Gwen Harwood was the mother of the author John Harwood.


She was born in Taringa, a suburb of Brisbane. She attended Brisbane Girls' Grammar School and was an organist at All Saints' Church when she was young. She completed a music teacher's diploma, and also worked as a typist at the War Damage Commission from 1942.[1] Early in her life, she developed an interest in literature, philosophy and music.

She married linguist William Harwood in September 1945, shortly after which they moved to Oyster Cove south of Hobart as he was appointed a lecturer at the University of Tasmania. Here she developed her lifelong interest in the work of philosopher Ludwig Wittgenstein "which informs her entire opus".[2]
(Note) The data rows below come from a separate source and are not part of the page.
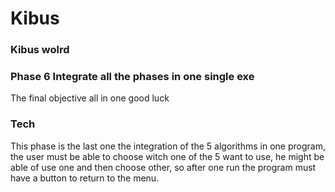 Kibus
=====

### Kibus wolrd

### Phase 6 Integrate all the phases in one single exe
The final objective all in one good luck 

### Tech
This phase is the last one the integration of the 5 algorithms in one program, the user must be able to choose witch one of the 5 want to use, he might be able of use one and then choose other, so after one run the program must have a button to return to the menu.
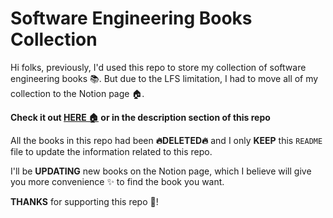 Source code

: # Software Engineering Books Collection

Hi folks, previously, I'd used this repo to store my collection of software engineering books 📚. But due to the LFS limitation, I had to move all of my collection to the Notion page 🏠.

**Check it out [HERE 🏠](https://ad0x99.notion.site/Software-Engineering-Books-79393ebad65a4c68bd4786d27ec65365) or in the description section of this repo**

All the books in this repo had been **🔥DELETED🔥** and I only **KEEP** this `README` file to update the information related to this repo.

I'll be **UPDATING** new books on the Notion page, which I believe will give you more convenience ✨ to find the book you want.

**THANKS** for supporting this repo 🫶!
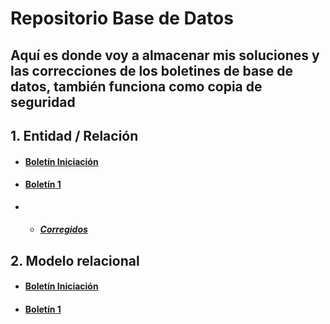 # Repositorio Base de Datos

## Aquí es donde voy a almacenar mis soluciones y las correcciones de los boletines de base de datos, también funciona como copia de seguridad

## 1. Entidad / Relación

- #### [Boletín Iniciación]()

- #### [Boletín 1](https://github.com/sbFranj/BBDD/tree/main/Boletines/Boletin%201)

- - ##### [Corregidos](https://github.com/sbFranj/BBDD/tree/main/Boletines/Boletin%201/Corregidos)


## 2. Modelo relacional


- #### [Boletín Iniciación]()

- #### [Boletín 1]()
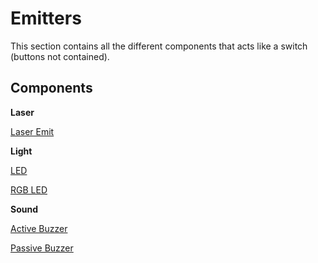 # Emitters
This section contains all the different components that acts like a switch (buttons not contained).

## Components

**Laser**

[Laser Emit](./Laser%20Emit)

**Light**

[LED](./LED)

[RGB LED](./RGB%20LED)

**Sound**

[Active Buzzer](./Active%20Buzzer)

[Passive Buzzer](./Passive%20Buzzer)
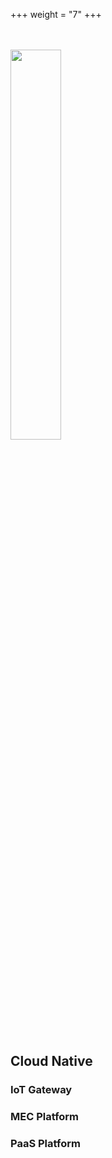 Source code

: +++
weight = "7"
+++

<br></br>
<img src="/img/zte.png" width=40% >
<br></br>
## Cloud Native
### IoT Gateway
### MEC Platform
### PaaS Platform

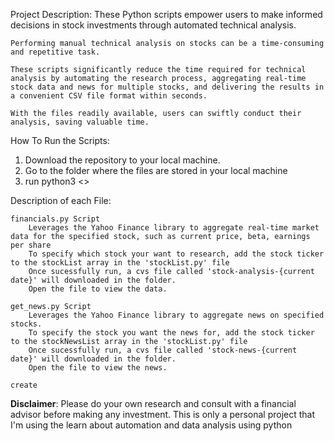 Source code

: 
Project Description:
    These Python scripts empower users to make informed decisions in stock investments through automated technical analysis.

    Performing manual technical analysis on stocks can be a time-consuming and repetitive task.

    These scripts significantly reduce the time required for technical analysis by automating the research process, aggregating real-time stock data and news for multiple stocks, and delivering the results in a convenient CSV file format within seconds.

    With the files readily available, users can swiftly conduct their analysis, saving valuable time.

How To Run the Scripts:
1) Download the repository to your local machine.
2) Go to the folder where the files are stored in your local machine
3) run python3 <<name of file>>

Description of each File:

    financials.py Script
        Leverages the Yahoo Finance library to aggregate real-time market data for the specified stock, such as current price, beta, earnings per share
        To specify which stock your want to research, add the stock ticker to the stockList array in the 'stockList.py' file
        Once sucessfully run, a cvs file called 'stock-analysis-{current date}' will downloaded in the folder.
        Open the file to view the data.

    get_news.py Script
        Leverages the Yahoo Finance library to aggregate news on specified stocks.
        To specify the stock you want the news for, add the stock ticker to the stockNewsList array in the 'stockList.py' file
        Once sucessfully run, a cvs file called 'stock-news-{current date}' will downloaded in the folder.
        Open the file to view the news.

    create



**Disclaimer**:
    Please do your own research and consult with a financial advisor before making any investment.
    This is only a personal project that I'm using the learn about automation and data analysis using python


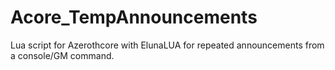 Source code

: # Acore_TempAnnouncements
Lua script for Azerothcore with ElunaLUA for repeated announcements from a console/GM command.
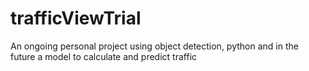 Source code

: # trafficViewTrial
 An ongoing personal project using object detection, python and in the future a model to calculate and predict traffic
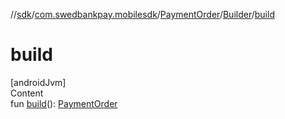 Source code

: //[sdk](../../../../index.md)/[com.swedbankpay.mobilesdk](../../index.md)/[PaymentOrder](../index.md)/[Builder](index.md)/[build](build.md)



# build  
[androidJvm]  
Content  
fun [build](build.md)(): [PaymentOrder](../index.md)  



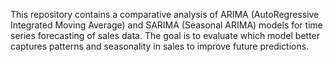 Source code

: This repository contains a comparative analysis of ARIMA (AutoRegressive Integrated Moving Average) and SARIMA (Seasonal ARIMA) models for time series forecasting of sales data. The goal is to evaluate which model better captures patterns and seasonality in sales to improve future predictions.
Her father played piano, violin, guitar and the flute. Both Gwen and her brother were given piano lessons, and originally Gwen wanted to be a musician. Gwen's grandmother introduced her to poetry; this inspired her and became her lifelong calling and passion.

Literary career[edit]

Gwen Harwood had written poetry for many years, and her first poem was published in Meanjin in 1944, but her work did not start appearing regularly in journals and books until the 1960s.[2] Her first book of poems, titled Poems, was published in 1963, followed in 1968 by Poems Volume II. Other books include The Lion's Bride (1981), Bone Scan (1988), and The Present Tense (1995). There are also several versions of a Selected Poems, including one from Penguin in 2001.

Harwood used a range of pseudonyms in her early work, such as Walter Lehmann, W.W. Hagendoor (an anagram of her name), Francis Geyer, Timothy (TF) Kline, Miriam Stone, and Alan Carvosso. Most of her poems submitted for publication under her own name were initially rejected. The editor of Meanjin, C. B. Christesen, once rejected a poem from Harwood but used an expression in it ("the freckled shade") as the title of one of his own poems. In 1961 The Bulletin accepted a sonnet from her alter ego Walter Lehmann, but only after it was published was it brought to the attention of the editor, Donald Horne, that the initial letters of each line formed the phrase "FUCK ALL EDITORS". After this, she found much greater acceptance.[3]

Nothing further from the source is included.